Longtime friend remembers fallen soldier
By Mike Nolan firstname.lastname@example.org June 11, 2014 5:40PM
A sign Wednesday outside the Mokena Fire Protection District station on Wolf Road in Mokena pays tribute to fallen soldier Aaron Toppen. | Mike Nolan/Sun-Times Media
Updated: July 13, 2014 5:00PM
As Mokena on Wednesday expressed its collective grief over the loss of Army Pvt. Aaron Toppen, James Triolo remembered a friend he had known since they played T-ball together and whom he watched go overseas wearing the uniform of a soldier.
They sat next to each other during their graduation last year from Lincoln-Way East High School, and Triolo said he and Toppen had been “inseparable.”
“Me and him were literally brothers,” and Toppen was like “another son to my family,” Triolo said.
Toppen, 19, was among five American troops killed Monday, apparently by friendly fire, during a security operation in southern Afghanistan, according to the Pentagon. Officials said an airstrike was called in after the unit was ambushed by the Taliban. It was one of the deadliest friendly fire incidents in the nearly 14-year war.
Studying to become a paramedic at a Michigan college, Triolo learned of his friend’s death Monday morning, just before a round of final exams. Like Toppen’s family, Triolo said he fully supported his friend’s decision, knowing that military service was long his goal.
“Everyone worries about someone close to him joining the military, but it’s always what he wanted to do, serve his country,” he said. “He did it better than anybody I knew.”
Triolo said he and Toppen went to different grade schools but would hang out “every single day,” fishing every chance they had and talking about anything.
“We would go fishing anywhere there was water,” he said.
In high school, the pair had “almost every single class together,” Triolo said, and their girlfriends became best of friends.
Triolo said he and Toppen were “always there for each other,” offering support when life threw a curveball or a major tragedy hit, such as the illness of Toppen’s father who died in February.
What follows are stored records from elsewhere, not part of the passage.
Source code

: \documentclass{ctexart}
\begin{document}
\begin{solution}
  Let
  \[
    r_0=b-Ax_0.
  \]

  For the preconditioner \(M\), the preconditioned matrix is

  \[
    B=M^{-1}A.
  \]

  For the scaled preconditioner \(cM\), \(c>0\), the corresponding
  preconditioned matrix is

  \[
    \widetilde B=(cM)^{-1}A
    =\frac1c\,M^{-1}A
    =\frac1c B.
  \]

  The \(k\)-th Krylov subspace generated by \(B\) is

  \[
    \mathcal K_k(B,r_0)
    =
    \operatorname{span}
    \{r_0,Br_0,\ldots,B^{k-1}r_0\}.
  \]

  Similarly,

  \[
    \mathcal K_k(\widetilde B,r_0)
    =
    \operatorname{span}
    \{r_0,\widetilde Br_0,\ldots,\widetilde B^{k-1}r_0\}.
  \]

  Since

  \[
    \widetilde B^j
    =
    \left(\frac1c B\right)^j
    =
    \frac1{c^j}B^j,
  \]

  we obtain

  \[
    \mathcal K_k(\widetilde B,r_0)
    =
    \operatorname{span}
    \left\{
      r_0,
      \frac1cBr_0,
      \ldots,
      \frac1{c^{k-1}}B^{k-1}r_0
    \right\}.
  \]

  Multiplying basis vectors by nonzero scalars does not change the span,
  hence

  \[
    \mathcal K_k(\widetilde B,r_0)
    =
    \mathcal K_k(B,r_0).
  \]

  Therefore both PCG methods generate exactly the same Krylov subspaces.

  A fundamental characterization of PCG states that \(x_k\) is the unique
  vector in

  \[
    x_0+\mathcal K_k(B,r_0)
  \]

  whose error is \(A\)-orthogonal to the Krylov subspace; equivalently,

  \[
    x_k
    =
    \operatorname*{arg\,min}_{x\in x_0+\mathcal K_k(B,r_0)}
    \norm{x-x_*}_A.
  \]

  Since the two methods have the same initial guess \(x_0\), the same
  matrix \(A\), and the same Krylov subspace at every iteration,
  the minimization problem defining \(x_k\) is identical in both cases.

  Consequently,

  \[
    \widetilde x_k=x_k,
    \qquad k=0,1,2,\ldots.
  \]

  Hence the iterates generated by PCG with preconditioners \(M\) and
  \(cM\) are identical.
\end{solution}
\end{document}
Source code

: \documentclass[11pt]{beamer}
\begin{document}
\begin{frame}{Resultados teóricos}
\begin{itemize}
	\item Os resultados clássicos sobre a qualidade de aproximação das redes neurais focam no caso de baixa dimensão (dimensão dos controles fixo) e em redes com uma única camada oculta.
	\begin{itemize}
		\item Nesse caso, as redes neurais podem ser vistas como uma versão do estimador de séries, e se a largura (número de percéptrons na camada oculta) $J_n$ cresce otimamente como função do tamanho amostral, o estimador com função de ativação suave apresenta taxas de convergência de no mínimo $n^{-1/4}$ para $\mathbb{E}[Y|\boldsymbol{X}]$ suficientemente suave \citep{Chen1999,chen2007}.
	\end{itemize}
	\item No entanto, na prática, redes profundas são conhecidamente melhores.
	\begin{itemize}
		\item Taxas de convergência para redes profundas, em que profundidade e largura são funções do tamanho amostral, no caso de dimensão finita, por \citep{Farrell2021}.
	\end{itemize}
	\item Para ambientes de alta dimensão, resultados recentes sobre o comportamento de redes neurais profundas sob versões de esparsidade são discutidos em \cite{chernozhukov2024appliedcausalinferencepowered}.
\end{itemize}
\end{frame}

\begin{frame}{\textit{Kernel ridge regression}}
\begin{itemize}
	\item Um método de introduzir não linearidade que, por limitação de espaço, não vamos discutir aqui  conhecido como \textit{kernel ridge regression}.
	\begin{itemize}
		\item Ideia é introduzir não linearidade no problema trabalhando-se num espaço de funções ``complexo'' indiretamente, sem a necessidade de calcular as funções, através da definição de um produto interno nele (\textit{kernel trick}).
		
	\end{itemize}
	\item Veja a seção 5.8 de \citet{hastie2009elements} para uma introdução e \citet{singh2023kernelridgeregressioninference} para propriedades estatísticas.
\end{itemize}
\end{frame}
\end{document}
Toppen’s deployment overseas was delayed as a result.
“Through his dad’s entire ordeal I was there for him,” Triolo said.
As Toppen’s family grieved his loss and awaited the return of his remains from overseas, the community was showing its support for his family.
The American flag outside the Veterans of Foreign Wars Post 725 on Wolf Road was lowered to half-staff, while a sign bore the message “our hearts and prayers go out to the Toppen family.” Similar condolences were displayed at a sign across the street at a Mokena Fire Protection District station.
Jim Hogan, VFW post commander, said he has been in touch with the family, as have village officials, offering aid.
“The village and the Mokena VFW will do whatever we can to help the family out,” he said. “There’s nothing we won’t do at this point.”